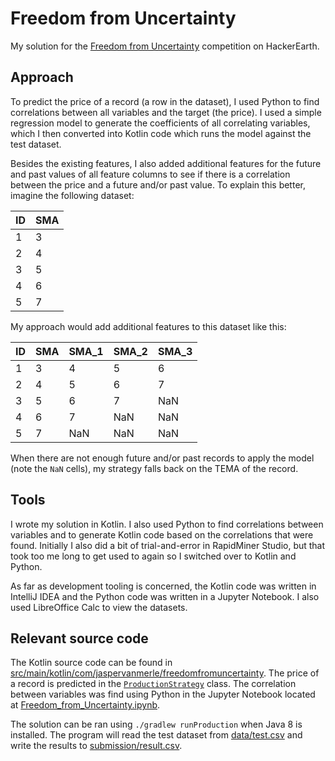 # Freedom from Uncertainty
My solution for the [Freedom from Uncertainty](https://www.hackerearth.com/challenges/competitive/freedom-from-uncertainty-hackerearth-machine-learning-challenge/) competition on HackerEarth.

## Approach
To predict the price of a record (a row in the dataset), I used Python to find correlations between all variables and the target (the price). I used a simple regression model to generate the coefficients of all correlating variables, which I then converted into Kotlin code which runs the model against the test dataset.

Besides the existing features, I also added additional features for the future and past values of all feature columns to see if there is a correlation between the price and a future and/or past value. To explain this better, imagine the following dataset:

| ID | SMA |
|----|-----|
| 1  | 3   |
| 2  | 4   |
| 3  | 5   |
| 4  | 6   |
| 5  | 7   |

My approach would add additional features to this dataset like this:

| ID | SMA | SMA_1 | SMA_2 | SMA_3 |
|----|-----|-------|-------|-------|
| 1  | 3   | 4     | 5     | 6     |
| 2  | 4   | 5     | 6     | 7     |
| 3  | 5   | 6     | 7     | NaN   |
| 4  | 6   | 7     | NaN   | NaN   |
| 5  | 7   | NaN   | NaN   | NaN   |

When there are not enough future and/or past records to apply the model (note the `NaN` cells), my strategy falls back on the TEMA of the record.

## Tools
I wrote my solution in Kotlin. I also used Python to find correlations between variables and to generate Kotlin code based on the correlations that were found. Initially I also did a bit of trial-and-error in RapidMiner Studio, but that took too me long to get used to again so I switched over to Kotlin and Python.

As far as development tooling is concerned, the Kotlin code was written in IntelliJ IDEA and the Python code was written in a Jupyter Notebook. I also used LibreOffice Calc to view the datasets.

## Relevant source code
The Kotlin source code can be found in [src/main/kotlin/com/jaspervanmerle/freedomfromuncertainty](./src/main/kotlin/com/jaspervanmerle/freedomfromuncertainty). The price of a record is predicted in the [`ProductionStrategy`](./src/main/kotlin/com/jaspervanmerle/freedomfromuncertainty/strategy/ProductionStrategy.kt) class. The correlation between variables was find using Python in the Jupyter Notebook located at [Freedom_from_Uncertainty.ipynb](./Freedom_from_Uncertainty.ipynb).

The solution can be ran using `./gradlew runProduction` when Java 8 is installed. The program will read the test dataset from [data/test.csv](./data/test.csv) and write the results to [submission/result.csv](./submission/result.csv).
---
### Exercise objective
Which lines of the listing contain the string "Notebook"? Copy every one of them.

### The completed task
As far as development tooling is concerned, the Kotlin code was written in IntelliJ IDEA and the Python code was written in a Jupyter Notebook. I also used LibreOffice Calc to view the datasets.
The Kotlin source code can be found in [src/main/kotlin/com/jaspervanmerle/freedomfromuncertainty](./src/main/kotlin/com/jaspervanmerle/freedomfromuncertainty). The price of a record is predicted in the [`ProductionStrategy`](./src/main/kotlin/com/jaspervanmerle/freedomfromuncertainty/strategy/ProductionStrategy.kt) class. The correlation between variables was find using Python in the Jupyter Notebook located at [Freedom_from_Uncertainty.ipynb](./Freedom_from_Uncertainty.ipynb).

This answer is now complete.